Sub-group analysis of outcomes in patients with diabetes mellitus and hypertension
Patients were considered to have hypertension if they either had a known history of hypertension and were on treatment or if their Systolic Blood Pressure (SBP) was above 140 mmHg and/or Diastolic Blood Pressure (DBP) was above 90 mmHg during the visit. Patients with a known history of diabetes mellitus or Fasting Blood Glucose (FBG) value of > 126 mg/dL or random/post-prandial blood glucose value > 200 mg/dL were considered to have diabetes mellitus. Those with the precursory diagnostic cut-offs but without a known diagnosis of hypertension or diabetes mellitus were labelled as “newly detected hypertension” and “newly diagnosed diabetes mellitus”, respectively, after opportunistic screening.
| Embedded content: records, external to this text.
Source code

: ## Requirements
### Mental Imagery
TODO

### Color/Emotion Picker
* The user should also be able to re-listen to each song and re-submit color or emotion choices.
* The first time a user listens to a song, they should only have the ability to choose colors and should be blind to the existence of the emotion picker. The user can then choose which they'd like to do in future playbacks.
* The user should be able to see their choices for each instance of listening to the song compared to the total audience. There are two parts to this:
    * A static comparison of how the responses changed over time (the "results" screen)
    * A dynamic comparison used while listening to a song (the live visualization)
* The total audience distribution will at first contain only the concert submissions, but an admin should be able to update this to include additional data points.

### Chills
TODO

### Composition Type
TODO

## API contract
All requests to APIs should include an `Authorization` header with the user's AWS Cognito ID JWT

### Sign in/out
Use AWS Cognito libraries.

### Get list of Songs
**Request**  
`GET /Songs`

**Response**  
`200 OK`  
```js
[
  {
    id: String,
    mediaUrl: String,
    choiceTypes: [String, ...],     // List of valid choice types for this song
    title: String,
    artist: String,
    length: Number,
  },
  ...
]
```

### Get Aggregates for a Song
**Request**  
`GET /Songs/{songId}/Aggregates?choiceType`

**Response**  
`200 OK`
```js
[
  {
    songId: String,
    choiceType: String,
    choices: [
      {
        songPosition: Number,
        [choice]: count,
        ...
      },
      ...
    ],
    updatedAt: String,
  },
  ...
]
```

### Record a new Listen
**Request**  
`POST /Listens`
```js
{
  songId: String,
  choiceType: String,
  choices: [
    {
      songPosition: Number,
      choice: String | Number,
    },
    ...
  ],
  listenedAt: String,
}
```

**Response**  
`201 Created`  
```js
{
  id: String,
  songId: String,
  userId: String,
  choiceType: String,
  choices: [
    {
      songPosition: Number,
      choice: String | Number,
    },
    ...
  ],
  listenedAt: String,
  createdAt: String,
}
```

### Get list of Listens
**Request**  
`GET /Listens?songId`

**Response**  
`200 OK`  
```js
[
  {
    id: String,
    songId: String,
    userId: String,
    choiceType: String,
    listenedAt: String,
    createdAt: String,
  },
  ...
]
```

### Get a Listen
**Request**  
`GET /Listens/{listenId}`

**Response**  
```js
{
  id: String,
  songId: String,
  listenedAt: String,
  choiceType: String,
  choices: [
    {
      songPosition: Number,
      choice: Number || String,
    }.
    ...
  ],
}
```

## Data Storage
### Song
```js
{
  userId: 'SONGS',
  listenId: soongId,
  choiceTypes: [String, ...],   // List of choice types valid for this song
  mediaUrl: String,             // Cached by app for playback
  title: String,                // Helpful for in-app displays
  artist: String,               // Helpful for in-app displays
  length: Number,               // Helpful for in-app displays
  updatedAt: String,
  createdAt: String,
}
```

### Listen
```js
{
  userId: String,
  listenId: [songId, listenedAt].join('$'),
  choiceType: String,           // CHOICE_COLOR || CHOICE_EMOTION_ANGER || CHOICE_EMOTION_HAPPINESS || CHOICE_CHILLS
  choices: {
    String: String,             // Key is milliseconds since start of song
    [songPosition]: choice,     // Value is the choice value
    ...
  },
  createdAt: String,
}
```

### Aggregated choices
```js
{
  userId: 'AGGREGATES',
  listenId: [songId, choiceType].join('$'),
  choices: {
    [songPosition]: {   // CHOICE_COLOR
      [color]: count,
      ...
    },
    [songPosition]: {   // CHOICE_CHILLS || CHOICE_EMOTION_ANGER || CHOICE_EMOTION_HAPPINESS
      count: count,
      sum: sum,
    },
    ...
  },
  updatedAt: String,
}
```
The patients detected with diabetes or high blood pressure were treated as per the national guidelines in the National Programme for Non-Communicable Disease (NP-NCD). The eCDSS embedded in the telemedicine platform also follow the same guidelines. The guidelines take into consideration individuals who suffer from both diabetes and hypertension, and recommends simple yet effective drugs accordingly. The data on blood pressure readings in patients with hypertension and FBG in patients with diabetes mellitus were cleaned before analysis to drop outliers. The patients aged < 18 years and those with SBP < 40mmHg and DBP < 35mmHg were excluded. The duration between the baseline and subsequent visits was calculated in months and days. The follow-up duration was categorised as baseline visit (first visit), < 1-month visit, ≥ 1-month and < 2-month visit, and so on. If a patient had multiple visits in the same time duration, the mean value of SBP, DBP, and FBG for that patient during the specified time period was included. The follow-up duration was limited to ≥ 8 months and < 9 months, as beyond these time durations, there were not enough observations to make meaningful interpretations.
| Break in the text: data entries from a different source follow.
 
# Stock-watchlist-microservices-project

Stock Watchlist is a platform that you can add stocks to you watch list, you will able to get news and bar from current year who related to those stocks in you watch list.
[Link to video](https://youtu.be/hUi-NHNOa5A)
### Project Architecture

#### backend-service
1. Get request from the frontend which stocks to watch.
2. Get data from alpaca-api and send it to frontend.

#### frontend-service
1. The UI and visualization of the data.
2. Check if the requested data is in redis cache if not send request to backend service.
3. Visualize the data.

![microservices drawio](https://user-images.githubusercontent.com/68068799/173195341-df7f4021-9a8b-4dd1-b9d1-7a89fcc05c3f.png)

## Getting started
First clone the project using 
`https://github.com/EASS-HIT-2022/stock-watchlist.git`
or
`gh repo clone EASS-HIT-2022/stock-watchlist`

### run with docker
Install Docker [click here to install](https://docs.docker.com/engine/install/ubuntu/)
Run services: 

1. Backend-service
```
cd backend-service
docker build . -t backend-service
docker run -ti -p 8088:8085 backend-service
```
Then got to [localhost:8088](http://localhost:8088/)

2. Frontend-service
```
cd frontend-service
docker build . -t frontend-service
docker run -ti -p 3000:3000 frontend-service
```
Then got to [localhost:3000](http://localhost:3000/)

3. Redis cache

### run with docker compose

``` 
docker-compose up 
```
A descriptive analysis was done to determine the number of visits each patient had and the number of patients in different follow-up durations. Mean (Standard Deviation (SD)) and median (Inter-Quartile Range (IQR)) values of SBP, DBP and FBG were calculated for follow-up duration. Box plots were used to show the data distribution of SBP, DBP and FBG across follow-up visits. Generalized Estimating Equation (GEE) analysis accounted for the correlation between different time points. The model included outcome variables (SBP/DBP/FBG) and time as the covariate. The analyses were conducted using the Stata (17.0) version, and plotting was conducted using PYTHON 3.10.
Results
Feasibility of the intervention
As of June 2023, the clinics at Kodambakkam, Nanganalloor and Pasuvanthanai locations had been operational for 14 months, 28 months and 23 months, respectively. A total of 11,388 patients visited the three clinics during this period, with similar rural (50.4%) and urban (49.6%) distribution. The cohort had a mean (± SD) age of 45 (± 20) years, a median age of 48 years and the majority were female (59.3%) and belonged to the 41–60 years age group (Table 1).
The three clinics, over a cumulative period of 65 months, completed 26,998 consultations, which included 21,165 general and 5,833 specialist consultations (Table 2). The most consulted specialist physician was an internal medicine physician (MD) with a total of 4401 (75.5%) consultations. Doorstep consultations were carried out for 335 bedridden and elderly patients unable to visit the clinic.
A total of 3647 (32%) patients visited the clinic more than once (Fig. 1), of which 1392 (38.2%) patients were those visiting for a prescribed follow up visit for diabetes mellitus or hypertension. A total of 18,020 investigations were conducted (Table 3). The panel’s most used lab investigations were blood sugar (70.3%), followed by haemoglobin (15.3%). 12-lead ECG was done for 2,583 (14.3%) patients. The average duration of a patient visit, from registration to final prescription as per the time stamps on the telemedicine platform, was 34 min for general consultations and 45 min when followed up with a specialist consultation.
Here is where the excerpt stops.